In his debut memoir, former GQ managing editor Smith pays underwhelming homage to his father.
As interior decorator to Miami’s rich and famous, Lew Smith was celebrated for fashion-forward designs that ranged from “tropical-fantasy” to “Zen-inspired.” Wife Esther threw lavish dinner parties with swinging gay men, and the couple frequently graced the local newspapers’ society pages. The author’s early childhood in the 1950s included getaways to Havana, where his parents danced the night away while six-year-old Philip nursed rum cocktails at the bar.
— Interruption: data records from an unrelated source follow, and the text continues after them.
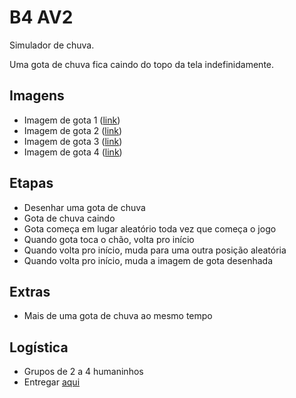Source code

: # B4 AV2

Simulador de chuva.

Uma gota de chuva fica caindo do topo da tela indefinidamente.

## Imagens

- Imagem de gota 1 ([link](imagens/rain1.png))
- Imagem de gota 2 ([link](imagens/rain2.png))
- Imagem de gota 3 ([link](imagens/rain3.png))
- Imagem de gota 4 ([link](imagens/rain4.png))

## Etapas

- Desenhar uma gota de chuva
- Gota de chuva caindo
- Gota começa em lugar aleatório toda vez que começa o jogo
- Quando gota toca o chão, volta pro início
- Quando volta pro início, muda para uma outra posição aleatória
- Quando volta pro início, muda a imagem de gota desenhada

## Extras

- Mais de uma gota de chuva ao mesmo tempo

## Logística

- Grupos de 2 a 4 humaninhos
- Entregar [aqui]()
Gradually, Lew eschewed the ritzy nightlife in favor of a macrobiotic diet, esoteric forms of yoga and a relentless commitment to the study and practice of spirituality. To his family’s disbelief, he became a local psychic, using his “gift from God” and a trusty pendulum to heal Miami’s deaf, blind, crippled and cancer-ridden, never charging them a dime. The repetitious healing scenes fall a little too neatly into place and don’t explain much about Lew. Meanwhile, teenaged Philip began dabbling with girls, boys, electroshock therapy (to cure him of his attraction to the boys) and even Scientology, but his stabs at adolescent rebellion were continually thwarted by his father’s psychic abilities. Indeed, Smith seems more interested in Lew’s development than his own, giving only passing mention to such potentially rich subjects as his confusion about his sexual identity and his struggle to cope with his parents’ divorce. The author provides colorful descriptions of Miami, beginning in the ’50s, when it was “a big ol’ cracker swamp due east of the Everglades [where] Dixiecrats, blacks, and coral snakes summed up the population, in that order.” Regrettably, the city is a more fully realized character than any of the Smiths. By the time the author injects more of himself into the text, as he unravels the mystery of his father’s untimely death, it’s too little, too late.
A distanced portrait of an eccentric family that fails to engage.